*Records to use*.
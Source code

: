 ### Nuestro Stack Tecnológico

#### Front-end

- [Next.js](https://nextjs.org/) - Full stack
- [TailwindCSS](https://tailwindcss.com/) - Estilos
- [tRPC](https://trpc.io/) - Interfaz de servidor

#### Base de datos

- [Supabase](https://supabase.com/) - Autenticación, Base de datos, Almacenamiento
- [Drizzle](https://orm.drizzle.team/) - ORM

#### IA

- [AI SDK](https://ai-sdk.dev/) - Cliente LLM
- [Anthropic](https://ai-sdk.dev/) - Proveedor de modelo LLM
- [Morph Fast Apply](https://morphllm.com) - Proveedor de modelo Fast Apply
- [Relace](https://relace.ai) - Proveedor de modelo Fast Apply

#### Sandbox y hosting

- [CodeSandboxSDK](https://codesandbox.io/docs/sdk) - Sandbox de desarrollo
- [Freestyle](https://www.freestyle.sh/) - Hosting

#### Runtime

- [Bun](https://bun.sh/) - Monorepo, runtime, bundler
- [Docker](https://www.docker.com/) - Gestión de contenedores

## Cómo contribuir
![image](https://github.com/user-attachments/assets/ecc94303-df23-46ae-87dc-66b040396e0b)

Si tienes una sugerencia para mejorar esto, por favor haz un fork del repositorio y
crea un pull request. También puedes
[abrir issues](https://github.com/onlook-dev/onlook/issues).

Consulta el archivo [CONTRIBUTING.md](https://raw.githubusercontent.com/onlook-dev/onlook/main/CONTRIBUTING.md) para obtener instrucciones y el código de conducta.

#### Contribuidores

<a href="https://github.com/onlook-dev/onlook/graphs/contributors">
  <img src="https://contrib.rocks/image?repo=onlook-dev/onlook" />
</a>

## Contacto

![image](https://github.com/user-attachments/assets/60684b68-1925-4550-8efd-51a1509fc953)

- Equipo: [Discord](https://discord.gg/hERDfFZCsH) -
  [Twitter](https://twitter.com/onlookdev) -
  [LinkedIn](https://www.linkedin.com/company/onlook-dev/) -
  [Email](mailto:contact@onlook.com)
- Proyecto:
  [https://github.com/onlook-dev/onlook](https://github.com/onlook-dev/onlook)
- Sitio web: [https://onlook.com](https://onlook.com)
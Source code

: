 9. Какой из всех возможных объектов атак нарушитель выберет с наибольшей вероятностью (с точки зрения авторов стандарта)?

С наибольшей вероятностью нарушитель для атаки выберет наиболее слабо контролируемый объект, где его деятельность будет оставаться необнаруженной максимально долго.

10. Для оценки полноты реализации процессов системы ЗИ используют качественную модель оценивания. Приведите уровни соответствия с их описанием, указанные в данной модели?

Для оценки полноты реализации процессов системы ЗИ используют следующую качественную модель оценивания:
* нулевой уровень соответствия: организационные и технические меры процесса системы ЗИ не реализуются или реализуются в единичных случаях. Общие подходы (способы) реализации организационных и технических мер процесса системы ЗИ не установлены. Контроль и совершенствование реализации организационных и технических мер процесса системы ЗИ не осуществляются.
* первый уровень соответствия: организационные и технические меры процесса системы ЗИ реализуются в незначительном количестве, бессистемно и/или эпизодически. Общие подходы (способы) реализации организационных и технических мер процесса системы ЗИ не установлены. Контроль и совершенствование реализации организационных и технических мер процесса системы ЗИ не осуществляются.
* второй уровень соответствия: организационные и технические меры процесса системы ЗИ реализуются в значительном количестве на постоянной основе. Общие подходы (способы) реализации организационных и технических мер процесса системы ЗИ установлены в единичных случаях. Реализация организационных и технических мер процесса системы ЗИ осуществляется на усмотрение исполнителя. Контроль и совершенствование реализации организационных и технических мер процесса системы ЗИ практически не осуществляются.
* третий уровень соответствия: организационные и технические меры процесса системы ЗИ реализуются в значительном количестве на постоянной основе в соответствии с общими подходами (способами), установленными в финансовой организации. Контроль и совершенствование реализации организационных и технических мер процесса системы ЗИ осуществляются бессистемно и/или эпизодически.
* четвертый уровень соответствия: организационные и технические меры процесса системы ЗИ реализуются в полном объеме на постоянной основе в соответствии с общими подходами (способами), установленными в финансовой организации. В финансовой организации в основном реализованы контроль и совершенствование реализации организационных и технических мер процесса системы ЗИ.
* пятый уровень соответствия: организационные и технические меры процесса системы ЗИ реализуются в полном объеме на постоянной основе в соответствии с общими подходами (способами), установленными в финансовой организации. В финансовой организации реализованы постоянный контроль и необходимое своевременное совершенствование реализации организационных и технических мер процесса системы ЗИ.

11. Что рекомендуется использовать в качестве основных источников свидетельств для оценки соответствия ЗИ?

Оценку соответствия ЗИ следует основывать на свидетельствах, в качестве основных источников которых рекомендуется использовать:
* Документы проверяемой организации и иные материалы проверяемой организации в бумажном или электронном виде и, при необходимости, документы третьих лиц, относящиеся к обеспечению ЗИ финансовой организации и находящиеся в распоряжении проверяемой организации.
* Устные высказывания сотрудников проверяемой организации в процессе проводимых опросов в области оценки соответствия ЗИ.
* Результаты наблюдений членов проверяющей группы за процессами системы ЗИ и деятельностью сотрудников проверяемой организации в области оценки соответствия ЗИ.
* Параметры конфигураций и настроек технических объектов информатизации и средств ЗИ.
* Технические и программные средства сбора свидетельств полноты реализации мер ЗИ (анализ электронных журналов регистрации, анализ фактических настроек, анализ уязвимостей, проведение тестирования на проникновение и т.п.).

*Work item*. Using the listing above, pull out all lines that hold the word "источников".

*Reply*.
11. Что рекомендуется использовать в качестве основных источников свидетельств для оценки соответствия ЗИ?
Оценку соответствия ЗИ следует основывать на свидетельствах, в качестве основных источников которых рекомендуется использовать:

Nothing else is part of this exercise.